Hacker News new | ask | show | jobs
by Someone 390 days ago
Fun article, but the resulting code is extremely brittle:

- assumes x86_64

- makes the invalid assumption that functions get compiled into a contiguous range of bytes (I’m not aware of any compiler that violates that, but especially with profile-guided optimization or compilers that try to minimize program size, that may not be true, and there is nothing in the standard that guarantees it)

- assumes (as the article acknowledges) that “to determine the length of foo(), we added an empty function, bar(), that immediately follows foo(). By subtracting the address of bar() from foo() we can determine the length in bytes of foo().”. Even simple “all functions align at cache lines” slightly violates that, and I can see a compiler or a linker move the otherwise unused bar away from foo for various reasons.

- makes assumptions about the OS it is running on.

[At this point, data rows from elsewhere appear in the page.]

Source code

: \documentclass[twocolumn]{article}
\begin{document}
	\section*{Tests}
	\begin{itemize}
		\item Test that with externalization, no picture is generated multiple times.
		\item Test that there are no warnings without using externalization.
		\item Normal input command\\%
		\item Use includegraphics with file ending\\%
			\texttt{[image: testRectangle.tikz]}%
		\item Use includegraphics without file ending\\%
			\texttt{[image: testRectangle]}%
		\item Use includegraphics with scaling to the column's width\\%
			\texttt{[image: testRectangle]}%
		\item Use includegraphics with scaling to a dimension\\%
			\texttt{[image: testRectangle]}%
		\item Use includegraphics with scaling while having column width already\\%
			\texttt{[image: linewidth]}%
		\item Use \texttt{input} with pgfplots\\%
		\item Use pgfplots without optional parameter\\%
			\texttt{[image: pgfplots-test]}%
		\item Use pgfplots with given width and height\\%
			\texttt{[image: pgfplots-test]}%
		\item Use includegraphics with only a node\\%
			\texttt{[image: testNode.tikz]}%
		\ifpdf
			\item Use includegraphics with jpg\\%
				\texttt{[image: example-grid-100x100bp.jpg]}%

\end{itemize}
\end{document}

- makes assumptions about the instructions that its source code gets compiled into. For example, in the original example, a sufficiently smart compiler could compile

  void foo(void) {
    int i=0;
    i++;
    printf("i: %d\n", i);
  }
as

  void foo(void) {
    printf("1\n");
  }
or maybe even

  void foo(void) {
    puts("1");
  }
Changing compiler flags can already break this program.

Also, why does this example work without flushing the instruction cache after modifying the code?

4 comments

For the mainstream OSes (Windows, OSX, Linux Android) You don't need to flush the instruction cache on most x86 CPUs after modifying the code segment dynamically, but you do on ARM and MIPS.

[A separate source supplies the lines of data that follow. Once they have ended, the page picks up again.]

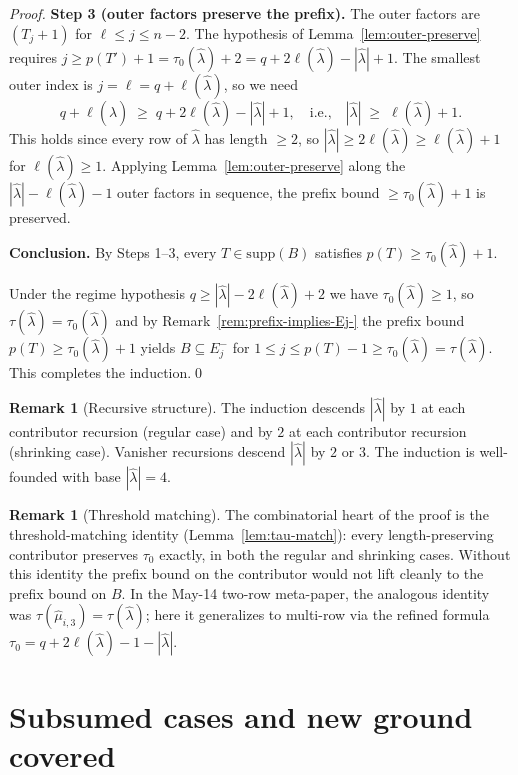 \documentclass[11pt]{article}
\theoremstyle{definition}
\newtheorem{remark}[theorem]{Remark}
\newcommand{\hatl}{\widehat\lambda}
\newcommand{\hatm}{\widehat\mu}
\newcommand{\supp}{\mathrm{supp}}
\newcommand{\elh}{\ell(\hatl)}
\begin{document}
\begin{proof}
\medskip\textbf{Step 3 (outer factors preserve the prefix).}
The outer factors are $(T_j + 1)$ for $\ell \le j \le n - 2$.  The
hypothesis of Lemma~\ref{lem:outer-preserve} requires $j \ge p(T') + 1
= \tau_0(\hatl) + 2 = q + 2\elh - |\hatl| + 1$.  The smallest outer
index is $j = \ell = q + \elh$, so we need
\[
   q + \elh \;\ge\; q + 2\elh - |\hatl| + 1,
   \quad\text{i.e.,}\quad
   |\hatl| \;\ge\; \elh + 1.
\]
This holds since every row of $\hatl$ has length $\ge 2$, so
$|\hatl| \ge 2\elh \ge \elh + 1$ for $\elh \ge 1$.\checkmark
Applying Lemma~\ref{lem:outer-preserve} along the $|\hatl| -
\elh - 1$ outer factors in sequence, the prefix bound $\ge
\tau_0(\hatl) + 1$ is preserved.

\medskip\textbf{Conclusion.}  By Steps 1--3, every $T \in \supp(B)$
satisfies $p(T) \ge \tau_0(\hatl) + 1$.
\medskip

Under the regime hypothesis $q \ge |\hatl| - 2\elh + 2$ we have
$\tau_0(\hatl) \ge 1$, so $\tau(\hatl) = \tau_0(\hatl)$ and by
Remark~\ref{rem:prefix-implies-Ej-} the prefix bound $p(T) \ge
\tau_0(\hatl) + 1$ yields $B \subseteq E_j^-$ for $1 \le j \le
p(T) - 1 \ge \tau_0(\hatl) = \tau(\hatl)$.  This completes the
induction.\qed
\end{proof}

\begin{remark}[Recursive structure]\label{rem:recursion-structure}
The induction descends $|\hatl|$ by $1$ at each contributor recursion
(regular case) and by $2$ at each contributor recursion (shrinking
case).  Vanisher recursions descend $|\hatl|$ by $2$ or $3$.  The
induction is well-founded with base $|\hatl| = 4$.
\end{remark}

\begin{remark}[Threshold matching]\label{rem:threshold-match}
The combinatorial heart of the proof is the threshold-matching
identity (Lemma~\ref{lem:tau-match}): every length-preserving
contributor preserves $\tau_0$ exactly, in both the regular and
shrinking cases.  Without this identity the prefix bound on the
contributor would not lift cleanly to the prefix bound on $B$.  In
the May-14 two-row meta-paper, the analogous identity was
$\tau(\hatm_{i,3}) = \tau(\hatl)$; here it generalizes to multi-row
via the refined formula $\tau_0 = q + 2\elh - 1 - |\hatl|$.
\end{remark}

\section{Subsumed cases and new ground covered}\label{sec:subsumed}
\end{document}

This has burned me before while writing a binary packer for Android.

The author clearly explained that the whole article is more a demonstration for illustrative purposes than anything else.

> Changing compiler flags can already break this program.

That's not the point of the article.

They check all those assumptions by disassembling the code.
> self-modifying code > brittle

I mean that is to be very much expected, unless someone comes up with a programming language that fully embraces the concept.